Since the goal of Scala collections is to avoid code duplication, collection comprehensions, such as map and filter, all rely on a common mechanism: visiting each element in the collection, performing an action for it and (optionally) adding the result to a new collection. For example, filter visits all elements and for each element applies a predicate which decides whether the element should be part of the resulting collection or not:

  // From the Scala TraversableLike trait:
  def map[B, That](f: A => B)(implicit bf: CanBuildFrom[Repr, B, That]): That = {
    val b = ...
    // after desugaring, this is a foreach loop:
    for (x <- this) b += f(x)

The two key elements necessary for implementing collection comprehensions are:

Function Encoding

In Scala, it is common to use functions to manipulate collections. For example, in order to extract the positive numbers in a List of integers, we can use the filter method along with the following function:

 List(4,-2,1).filter(x => x > 0)

However, since the Java Virtual Machine doesn’t support functions (at least not until Java 7), Scala needs to provide a special translation for them:

     class $anon extends Function1[Int, Boolean] {
       def apply(x: Int): Boolean = x > 0
     new $anon()

The Function1 trait is provided by the standard library and can’t be overridden with a miniboxed version. Hence, in order to specialize functions, we need to provide our own function traits, which are miniboxed and perform the desugaring by hand.

This is done by creating a custom MyFunc1 trait that receives two type parameters, T and R, which signal the argument and return of our function, i.e (T => R). This trait exposes an abstract apply function that will contain the actual code of the function. Miniboxing is triggered by annotating both of the type parameters with @miniboxed:

 trait MyFunc1[@miniboxed -T, @miniboxed +S] {
   def apply(t: T): S

The miniboxing plugin will generate five different traits, which will be used to encode functions. These correspond to the interface plus the 4 possible combinations for the 2 representations: (erased, erased), (erased, miniboxed), (miniboxed, erased), (miniboxed, miniboxed). The transformation will also create 4 versions of the apply method:

  abstract trait MyFunc1[-T, +R] extends Object {
    def apply(t: T): R
    def apply_JL(..., t: long): R
    def apply_LJ(..., t: R): long
    def apply_JJ(..., t: long): long

Then, just like methods, four different abstract traits that extend the previous interface will be created.

Now, in order to express the previous function, we can write:

 new MyFunc1[Int, Boolean] { def apply(x: Int): Boolean = x > 0 }

And the miniboxing transformation will translate this to:

 new MyFunc1_JJ[Int, Boolean] { ... }

Now, any invocation of this function will actually invoke apply_JJ, thus completely avoiding boxing primitive types, such as int and boolean.
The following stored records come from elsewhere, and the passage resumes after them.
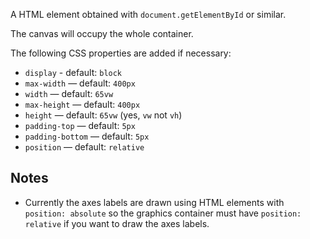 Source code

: A HTML element obtained with `document.getElementById` or similar.

The canvas will occupy the whole container.

The following CSS properties are added if necessary:
- `display` - default: `block`
- `max-width` — default: `400px`
- `width` — default: `65vw`
- `max-height` — default: `400px`
- `height` — default: `65vw` (yes, `vw` not `vh`)
- `padding-top` — default: `5px`
- `padding-bottom` — default: `5px`
- `position` — default: `relative`

## Notes
- Currently the axes labels are drawn using HTML elements with
  `position: absolute` so the graphics container must have
  `position: relative` if you want to draw the axes labels.
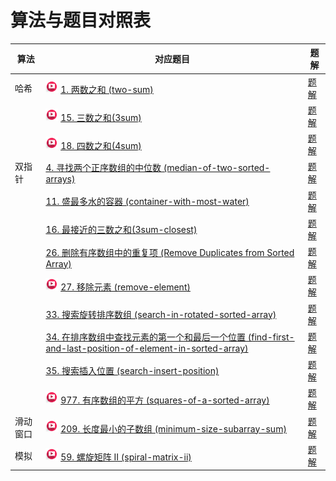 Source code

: # 算法与题目对照表

| 算法   | 对应题目                                                                                                                                                                                                                                                                                         | 题解                                                                      |
|------|----------------------------------------------------------------------------------------------------------------------------------------------------------------------------------------------------------------------------------------------------------------------------------------------|-------------------------------------------------------------------------|
| 哈希   | [<img src="../images/video.jpg" width="20"/>](https://www.bilibili.com/video/BV1aT41177mK?spm_id_from=333.788.player.switch&vd_source=f881def7ea7cf10e6fa73627efe940dd) [1. 两数之和 (two-sum)](https://leetcode.cn/problems/two-sum/description/)                                               | [题解](two-sum/README.md)                                                 |
|      | [<img src="../images/video.jpg" width="20"/>](https://www.bilibili.com/video/BV1GW4y127qo?spm_id_from=333.788.player.switch&vd_source=f881def7ea7cf10e6fa73627efe940dd) [15. 三数之和(3sum)](https://leetcode.cn/problems/3sum/description/)                                                     | [题解](3sum/README.md)                                                    |
|      | [<img src="../images/video.jpg" width="20"/>](https://www.bilibili.com/video/BV1DS4y147US?spm_id_from=333.788.player.switch&vd_source=f881def7ea7cf10e6fa73627efe940dd) [18. 四数之和(4sum)](https://leetcode.cn/problems/4sum/description/)                                                     | [题解](4sum/README.md)                                                    |
| 双指针  | [4. 寻找两个正序数组的中位数 (median-of-two-sorted-arrays)](https://leetcode.cn/problems/median-of-two-sorted-arrays/description/)                                                                                                                                                                       | [题解](median-of-two-sorted-arrays/README.md)                             |
|      | [11. 盛最多水的容器 (container-with-most-water)](https://leetcode.cn/problems/container-with-most-water/description/)                                                                                                                                                                               | [题解](container-with-most-water/README.md)                               |
|      | [16. 最接近的三数之和(3sum-closest)](https://leetcode.cn/problems/3sum-closest/description/)                                                                                                                                                                                                         | [题解](3sum-closest/README.md)                                            |                                                                                                
|      | [26. 删除有序数组中的重复项 (Remove Duplicates from Sorted Array)](https://leetcode.cn/problems/remove-duplicates-from-sorted-array/description/)                                                                                                                                                       | [题解](remove-duplicates-from-sorted-array/README.md)                     |
|      | [<img src="../images/video.jpg" width="20"/>](https://www.bilibili.com/video/BV12A4y1Z7LP?spm_id_from=333.788.videopod.sections&vd_source=f881def7ea7cf10e6fa73627efe940dd) [27. 移除元素 (remove-element)](https://leetcode.cn/problems/remove-element/description/)                            | [题解](remove-element/README.md)                                          |
|      | [33. 搜索旋转排序数组 (search-in-rotated-sorted-array)](https://leetcode.cn/problems/search-in-rotated-sorted-array/description/)                                                                                                                                                                    | [题解](search-in-rotated-sorted-array/README.md)                          |
|      | [34. 在排序数组中查找元素的第一个和最后一个位置 (find-first-and-last-position-of-element-in-sorted-array)](https://leetcode.cn/problems/find-first-and-last-position-of-element-in-sorted-array/description/)                                                                                                     | [题解](find-first-and-last-position-of-element-in-sorted-array/README.md) |
|      | [35. 搜索插入位置 (search-insert-position)](https://leetcode.cn/problems/search-insert-position/description/)                                                                                                                                                                                      | [题解](search-insert-position/README.md)                                  |
|      | [<img src="../images/video.jpg" width="20"/>](https://www.bilibili.com/video/BV1QB4y1D7ep?spm_id_from=333.788.player.switch&vd_source=f881def7ea7cf10e6fa73627efe940dd) [977. 有序数组的平方 (squares-of-a-sorted-array)](https://leetcode.cn/problems/squares-of-a-sorted-array/description/)      | [题解](squares-of-a-sorted-array/README.md)                               |
| 滑动窗口 | [<img src="../images/video.jpg" width="20"/>](https://www.bilibili.com/video/BV1tZ4y1q7XE?spm_id_from=333.788.videopod.sections&vd_source=f881def7ea7cf10e6fa73627efe940dd) [209. 长度最小的子数组 (minimum-size-subarray-sum)](https://leetcode.cn/problems/minimum-size-subarray-sum/description/) | [题解](minimum-size-subarray-sum/README.md)                               |
| 模拟   | [<img src="../images/video.jpg" width="20"/>](https://www.bilibili.com/video/BV1SL4y1N7mV?spm_id_from=333.788.player.switch&vd_source=f881def7ea7cf10e6fa73627efe940dd) [59. 螺旋矩阵 II (spiral-matrix-ii)](https://leetcode.cn/problems/spiral-matrix-ii/description/)                         | [题解](spiral-matrix-ii/README.md)                                        |

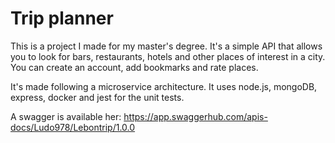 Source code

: # Trip planner

This is a project I made for my master's degree. It's a simple API that allows you to look for bars, restaurants, hotels and other places of interest in a city. You can create an account, add bookmarks and rate places.

It's made following a microservice architecture. It uses node.js, mongoDB, express, docker and jest for the unit tests.

A swagger is available her: https://app.swaggerhub.com/apis-docs/Ludo978/Lebontrip/1.0.0

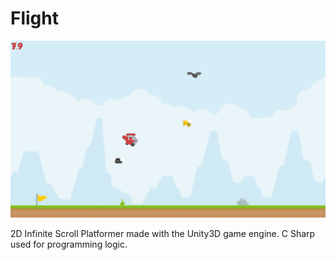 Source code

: # Flight

![alt text](/ghbanner.png?raw=true "Screenshot")

2D Infinite Scroll Platformer made with the Unity3D game engine. C Sharp used for programming logic.
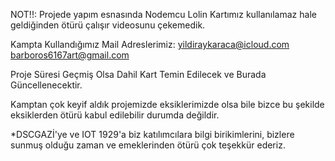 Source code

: NOT!!: Projede yapım esnasında Nodemcu Lolin Kartımız kullanılamaz hale geldiğinden ötürü çalışır videosunu çekemedik.

Kampta Kullandığımız Mail Adreslerimiz: yildiraykaraca@icloud.com
					barboros6167art@gmail.com

Proje Süresi Geçmiş Olsa Dahil Kart Temin Edilecek ve Burada Güncellenecektir.

Kamptan çok keyif aldık projemizde eksiklerimizde olsa bile bizce bu şekilde eksiklerden ötürü kabul edilebilir durumda değildir.

*DSCGAZİ'ye ve IOT 1929'a biz katılımcılara bilgi birikimlerini, bizlere sunmuş olduğu zaman ve emeklerinden ötürü çok teşekkür ederiz.
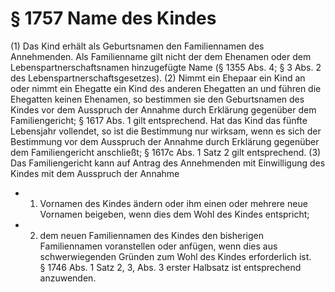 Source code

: # § 1757 Name des Kindes
(1) Das Kind erhält als Geburtsnamen den Familiennamen des Annehmenden. Als Familienname gilt nicht der dem Ehenamen oder dem Lebenspartnerschaftsnamen hinzugefügte Name (§ 1355 Abs. 4; § 3 Abs. 2 des Lebenspartnerschaftsgesetzes).
(2) Nimmt ein Ehepaar ein Kind an oder nimmt ein Ehegatte ein Kind des anderen Ehegatten an und führen die Ehegatten keinen Ehenamen, so bestimmen sie den Geburtsnamen des Kindes vor dem Ausspruch der Annahme durch Erklärung gegenüber dem Familiengericht; § 1617 Abs. 1 gilt entsprechend. Hat das Kind das fünfte Lebensjahr vollendet, so ist die Bestimmung nur wirksam, wenn es sich der Bestimmung vor dem Ausspruch der Annahme durch Erklärung gegenüber dem Familiengericht anschließt; § 1617c Abs. 1 Satz 2 gilt entsprechend.
(3) Das Familiengericht kann auf Antrag des Annehmenden mit Einwilligung des Kindes mit dem Ausspruch der Annahme
* 1. Vornamen des Kindes ändern oder ihm einen oder mehrere neue Vornamen beigeben, wenn dies dem Wohl des Kindes entspricht;
* 2. dem neuen Familiennamen des Kindes den bisherigen Familiennamen voranstellen oder anfügen, wenn dies aus schwerwiegenden Gründen zum Wohl des Kindes erforderlich ist.  
§ 1746 Abs. 1 Satz 2, 3, Abs. 3 erster Halbsatz ist entsprechend anzuwenden. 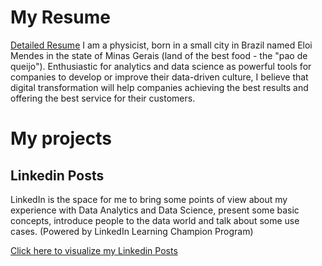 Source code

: # My Resume
[Detailed Resume](https://github.com/kamuitonin/Portfolio/blob/master/202005_Resume-AM.pdf) 
I am a physicist, born in a small city in Brazil named Eloi Mendes in the state of Minas Gerais (land of the best food - the "pao de queijo"). Enthusiastic for analytics and data science as powerful tools for companies to develop or improve their data-driven culture, I believe that digital transformation will help companies achieving the best results and offering the best service for their customers.

# My projects
## Linkedin Posts
LinkedIn is the space for me to bring some points of view about my experience with Data Analytics and Data Science, present some basic  concepts, introduce people to the data world and talk about some use cases.
(Powered by LinkedIn Learning Champion Program)

[Click here to visualize my Linkedin Posts](https://github.com/kamuitonin/AM-Portfolio/blob/master/linkedin_posts.md) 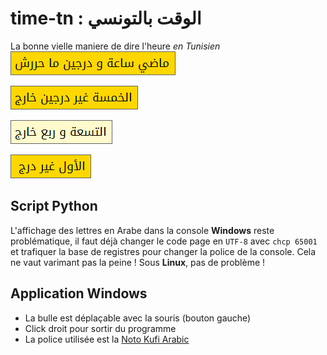 # time-tn : الوقت بالتونسي
La bonne vielle maniere de dire l'heure *en Tunisien*
![0105](./binaries/0105.png "ماضي ساعة و درج ما حررش")

![0450](./binaries/0450.png "الخمسة غير درجين خارج")

![0915](./binaries/0915.png "التسعة و ربع خارج")

![1155](./binaries/1155.png "الأول غير درج")

## Script Python
L'affichage des lettres en Arabe dans la console **Windows** reste problématique, il faut déjà changer le code page en ``UTF-8`` avec ``chcp 65001`` et trafiquer la base de registres pour changer la police de la console. Cela ne vaut varimant pas la peine ! Sous **Linux**, pas de problème !

## Application Windows
- La bulle est déplaçable avec la souris (bouton gauche)
- Click droit pour sortir du programme
- La police utilisée est la [Noto Kufi Arabic](https://noto-website-2.storage.googleapis.com/pkgs/NotoKufiArabic-hinted.zip)

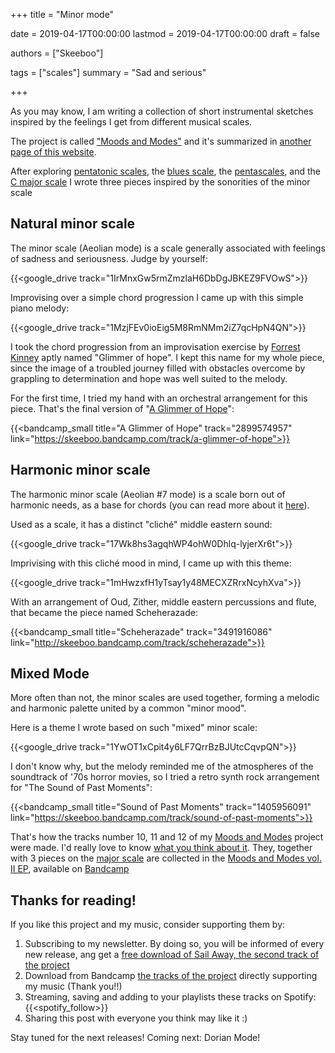 +++
title = "Minor mode"

date = 2019-04-17T00:00:00
lastmod = 2019-04-17T00:00:00
draft = false

authors = ["Skeeboo"]

tags = ["scales"]
summary = "Sad and serious"

+++

As you may know, I am writing a collection of short instrumental sketches inspired by the feelings I get from different musical scales.

 The project is called ["Moods and Modes"](/post/moods_and_modes) and it's summarized in [another page of this website](/post/moods_and_modes).

 After exploring [pentatonic scales](/post/pentatonics), the [blues scale](/post/blues_scale), the [pentascales](/post/pentascales), and the [C major scale](/post/cmajor) I wrote three pieces inspired by the sonorities of the minor scale

## Natural minor scale

The minor scale (Aeolian mode) is a scale generally associated with feelings of sadness and seriousness. Judge by yourself:

{{<google_drive track="1IrMnxGw5rmZmzlaH6DbDgJBKEZ9FVOwS">}}

Improvising over a simple chord progression I came up with this simple piano melody:

{{<google_drive track="1MzjFEv0ioEig5M8RmNMm2iZ7qcHpN4QN">}}

I took the chord progression from an improvisation exercise by [Forrest Kinney](https://forrestkinney.com) aptly named "Glimmer of hope". I kept this name for my whole piece, since the image of a troubled journey filled with obstacles overcome by grappling to determination and hope was well suited to the melody.

For the first time, I tried my hand with an orchestral arrangement for this piece. That's the final version of "[A Glimmer of Hope](/music/a_glimmer_of_hope)":

{{<bandcamp_small title="A Glimmer of Hope" track="2899574957" link="https://skeeboo.bandcamp.com/track/a-glimmer-of-hope">}}

## Harmonic minor scale

The harmonic minor scale (Aeolian #7 mode) is a scale born out of harmonic needs, as a base for chords (you can read more about it [here](https://en.wikipedia.org/wiki/Minor_scale#Harmonic_minor_scale)).

Used as a scale, it has a distinct "cliché" middle eastern sound:

{{<google_drive track="17Wk8hs3agqhWP4ohW0Dhlq-lyjerXr6t">}}

Imprivising with this cliché mood in mind, I came up with this theme:

{{<google_drive track="1mHwzxfH1yTsay1y48MECXZRrxNcyhXva">}}

With an arrangement of Oud, Zither, middle eastern percussions and flute, that became the piece named Scheherazade:

{{<bandcamp_small title="Scheherazade" track="3491916086" link="http://skeeboo.bandcamp.com/track/scheherazade">}}

## Mixed Mode

More often than not, the minor scales are used together, forming a melodic and harmonic palette united by a common "minor mood".

Here is a theme I wrote based on such "mixed" minor scale:

{{<google_drive track="1YwOT1xCpit4y6LF7QrrBzBJUtcCqvpQN">}}

I don't know why, but the melody reminded me of the atmospheres of the soundtrack of '70s horror movies, so I tried a retro synth rock arrangement for "The Sound of Past Moments":

{{<bandcamp_small title="Sound of Past Moments" track="1405956091" link="https://skeeboo.bandcamp.com/track/sound-of-past-moments">}}

That's how the tracks number 10, 11 and 12 of my [Moods and Modes](/post/moods_and_modes) project were made. I'd really love to know [what you think about it](/#contact). 
They, together with 3 pieces on the [major scale](/post/cmajor) are collected in the [Moods and Modes vol. II EP](/music/moods_and_modes_vol2), available on [Bandcamp](https://skeeboo.bandcamp.com/album/moods-and-modes-vol-2)


## Thanks for reading!

If you like this project and my music, consider supporting them by:

1. Subscribing to my newsletter. By doing so, you will be informed of every new release, ang get a [free download of Sail Away, the second track of the project](https://mailchi.mp/f6a12b953721/sailaway)
2. Download from Bandcamp [the tracks of the project](https://skeeboo.bandcamp.com/) directly supporting my music (Thank you!!)
3. Streaming, saving and adding to your playlists these tracks on Spotify: {{<spotify_follow>}}
4. Sharing this post with everyone you think may like it :)

Stay tuned for the next releases! Coming next: Dorian Mode!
Note that this has been addressed in the 0.4 version of the miniboxing plugin.

Builder Pattern

The Builder pattern is the key component necessary for collection comprehensions: It greatly reduces code duplication, since all the collection comprehensions reduce to creating a new collection with either transformed of filtered elements. It also brings flexibility, as shown by the following example:

scala> val map = Map(1 -> 2, 2 -> 3)
map: immutable.Map[Int,Int] = ...

scala> map.map({ case (x, y) => (y, x) })
res1: immutable.Map[Int,Int] = ...

scala> map.map({ case (x, y) => x })
res2: immutable.Iterable[Int] = ...

To achieve this, the map function will rely on a Builder generated from the CanBuildFrom parameter, where Repr is the current collection and That is the resulting collection:

  def map[B, That](f: A => B)(implicit bf: CanBuildFrom[Repr, B, That]): That = {
    val b = bf(repr) // the builder
    for (x <- this)
      b += f(x)

The Builder pattern also shows how type constructor polymorphism can play an essential role in factoring out boilerplate code without losing type safety.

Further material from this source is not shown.